SUPPLIED RECORDS:
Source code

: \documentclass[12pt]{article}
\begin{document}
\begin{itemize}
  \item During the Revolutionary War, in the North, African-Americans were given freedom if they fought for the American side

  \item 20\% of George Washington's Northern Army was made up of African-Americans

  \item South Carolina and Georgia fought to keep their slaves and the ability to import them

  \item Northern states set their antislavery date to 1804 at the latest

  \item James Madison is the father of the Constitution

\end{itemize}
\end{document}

BRIEF: Word for word, please print every line from the beginning of the records to the line bearing "up of African-Americans", counting both ends and stopping there.

RESULT OF THIS EXERCISE:
Source code

: \documentclass[12pt]{article}
\begin{document}
\begin{itemize}
  \item During the Revolutionary War, in the North, African-Americans were given freedom if they fought for the American side

  \item 20\% of George Washington's Northern Army was made up of African-Americans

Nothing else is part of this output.